1. The offer, order form or agreement on the front only commits the seller to the explicitly mentioned goods.
2. Every offer from the seller is valid for maximum 30 days. If the offer is not accepted within this period, then it expires automatically.
3. Unless agreed otherwise, the buyer will collect the goods at the seller's warehouses. Delivery dates are only indicative for the seller, and only signify a commitment in terms of effort. A late delivery only gives the buyer the right to annul the agreement if the buyer can show that the delay is due to an error by the seller; the mere fact that the delivery was delayed is not proof of an error.
The seller is not required to deliver if the buyer still has not paid a previous delivery in full or if a requested guarantee has not been provided. If the buyer neglects to pick up the goods on time – or in the case of delivery fails to take delivery of the goods - then the seller can annul the agreement without judicial intervention, without any notice and without prejudice to his right to compensation. The costs and the risk of the potential storage of goods and their transportation to the warehouse are the buyer's full responsibility in the event that the goods are not picked up on time. If the buyer still wants to pick up the goods, the seller will have the right to refuse the hand-over so long as the buyer has not paid the storage and transportation costs. Barring annulment of the agreement, the seller has the right to invoice the goods if the goods are not picked up on time or the buyer refuses to take delivery of the goods. These invoices are payable immediately in cash.
Unless otherwise explicitly provided for, the buyer is responsible for loading and unloading the goods. The buyer is also responsible for transportation, both the costs and the risks. In any case, transportation costs and transportation insurance are never included in the specified prices.
4. When placing an order, the buyer will pay an advance of the total price or a percentage of the total price (excl. VAT) as mentioned on the front. In the event of non-payment, all the seller's obligations are suspended.
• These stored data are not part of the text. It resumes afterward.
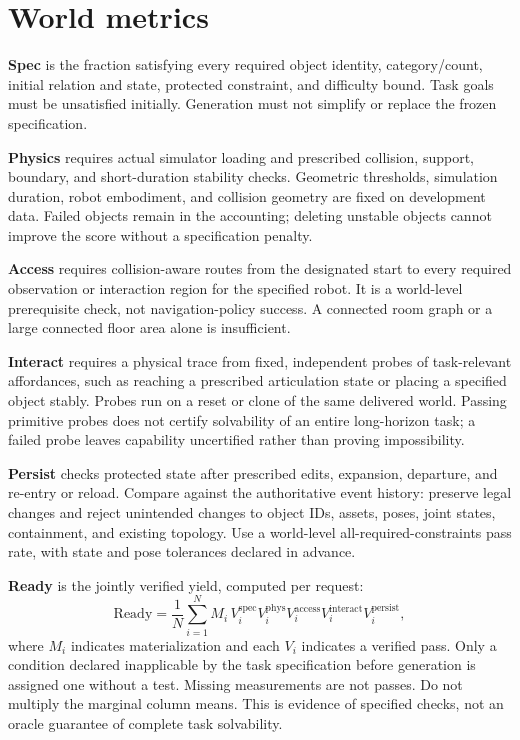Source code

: \documentclass[10pt,a4paper]{article}
\begin{document}
\section{World metrics}
\textbf{Spec} is the fraction satisfying every required object identity, category/count, initial relation and state, protected constraint, and difficulty bound. Task goals must be unsatisfied initially. Generation must not simplify or replace the frozen specification.

\textbf{Physics} requires actual simulator loading and prescribed collision, support, boundary, and short-duration stability checks. Geometric thresholds, simulation duration, robot embodiment, and collision geometry are fixed on development data. Failed objects remain in the accounting; deleting unstable objects cannot improve the score without a specification penalty.

\textbf{Access} requires collision-aware routes from the designated start to every required observation or interaction region for the specified robot. It is a world-level prerequisite check, not navigation-policy success. A connected room graph or a large connected floor area alone is insufficient.

\textbf{Interact} requires a physical trace from fixed, independent probes of task-relevant affordances, such as reaching a prescribed articulation state or placing a specified object stably. Probes run on a reset or clone of the same delivered world. Passing primitive probes does not certify solvability of an entire long-horizon task; a failed probe leaves capability uncertified rather than proving impossibility.

\textbf{Persist} checks protected state after prescribed edits, expansion, departure, and re-entry or reload. Compare against the authoritative event history: preserve legal changes and reject unintended changes to object IDs, assets, poses, joint states, containment, and existing topology. Use a world-level all-required-constraints pass rate, with state and pose tolerances declared in advance.

\textbf{Ready} is the jointly verified yield, computed per request:
\begin{equation}
 \mathrm{Ready}=\frac{1}{N}\sum_{i=1}^{N}
 M_i\,V_i^{\mathrm{spec}}V_i^{\mathrm{phys}}V_i^{\mathrm{access}}
 V_i^{\mathrm{interact}}V_i^{\mathrm{persist}},
\end{equation}
where $M_i$ indicates materialization and each $V_i$ indicates a verified pass. Only a condition declared inapplicable by the task specification before generation is assigned one without a test. Missing measurements are not passes. Do not multiply the marginal column means. This is evidence of specified checks, not an oracle guarantee of complete task solvability.
\end{document}
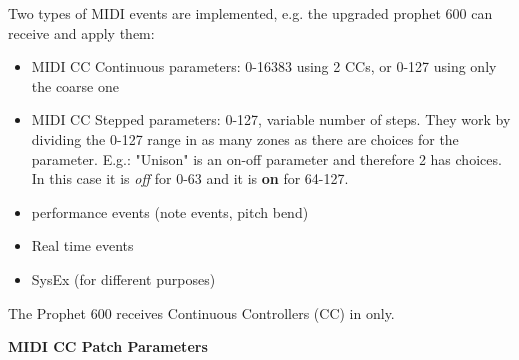 Two types of MIDI events are implemented, e.g. the upgraded prophet 600 can receive and apply them:

\begin{itemize}
  \setlength\itemsep{0cm}
  \item MIDI CC Continuous parameters: 0-16383 using 2 CCs, or 0-127 using only the coarse one
  \item MIDI CC Stepped parameters: 0-127, variable number of steps. They work by dividing the 0-127 range in as many zones as there are choices for the parameter. E.g.: "Unison" is an on-off parameter and therefore 2 has choices. In this case it is \textit{off} for 0-63 and it is \textbf{on} for 64-127.
  \item performance events (note events, pitch bend)
  \item Real time events
  \item SysEx (for different purposes)
\end{itemize}

The Prophet 600 receives Continuous Controllers (CC) in \presetmode only. 

\textbf{MIDI CC Patch Parameters} 

\footnotesize
\renewcommand{\arraystretch}{1.3}

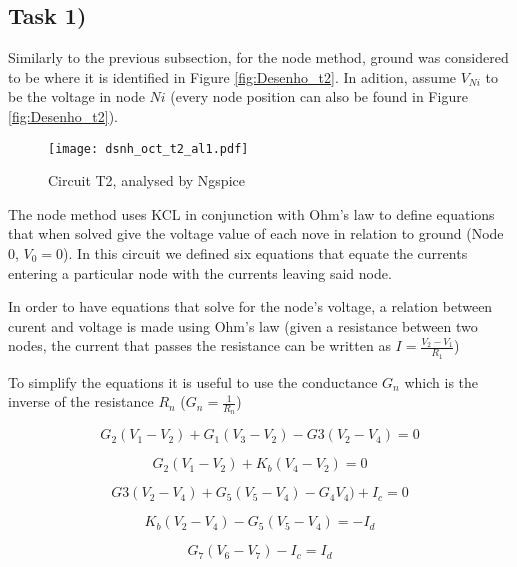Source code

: \subsection{Task 1)}
\label{subsec:task1_a}


Similarly to the previous subsection, for the node method, ground was considered to be where it is identified in
Figure \ref{fig:Desenho_t2}. In adition, assume $V_{Ni}$ to be the voltage in node $Ni$ (every node position can
also be found in Figure \ref{fig:Desenho_t2}). \\

\begin{figure}[ht]
	\centering
	\texttt{[image: dsnh\_oct\_t2\_al1.pdf]}
	\caption{Circuit T2, analysed by Ngspice}
\label{fig:Dsnh_sim_t2}
\end{figure}


The node method uses KCL in conjunction with Ohm’s law to define equations that when solved give the voltage value 
of each nove in relation to ground (Node 0, $V_0 = 0$). In this circuit we defined six equations that equate the 
currents entering a particular node with the currents leaving said node. 

In order to have equations that solve for the node’s voltage, a relation between curent and voltage is made using 
Ohm’s law (given a resistance between two nodes, the current that passes the resistance can be written as 
$I=\frac{V_2-V_1}{R_1}$)

To simplify the equations it is useful to use the conductance $G_n$ which is the inverse of the resistance $R_n$ 
($G_n=\frac{1}{R_n}$)

\begin{equation}
	G_2(V_1-V_2)+G_1(V_3-V_2) - G3(V_2-V_4) = 0
	\label{}
\end{equation}

\begin{equation}
	G_2(V_1-V_2)+K_b(V_4-V_2) = 0
	\label{}
\end{equation}

\begin{equation}
	G3(V_2-V_4)+G_5(V_5-V_4)-G_4V_4)+I_c=0
	\label{}
\end{equation} 

\begin{equation}
	K_b(V_2-V_4)-G_5(V_5-V_4)=-I_d
	\label{}
\end{equation}

\begin{equation}
	G_7(V_6-V_7)-I_c=I_d
	\label{}
\end{equation}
4.1. If the cost price of the goods to be delivered increases between the moment the order was placed and delivery, due to circumstances beyond seller's control then the seller has the right to adjust the quoted prices, including those prices mentioned on the order confirmation.
4.2. The quoted prices only relate to the performances and deliveries explicitly mentioned in the offer; any additional, substitute performances and deliveries are charged to the client. VAT, sales tax and other taxes are never included in the quoted prices unless this is explicitly mentioned.
5. Invoices are payable in cash upon delivery. If the payment, with permission of the buyer, takes place with a bill of exchange, this shall not affect the seller's rights, which stem from the original agreement, all banking and discount costs are the buyer's responsibility, and acceptance of the bill of exchange occurs under strict conditionality of its discounting.
5.1. In the event of late payment of the price or part of the price, the buyer immediately, automatically and without notice owes 1% interest per month, and compensation for loss due to late payment that is fixed at 10% of the arrears, with an absolute minimum of €85.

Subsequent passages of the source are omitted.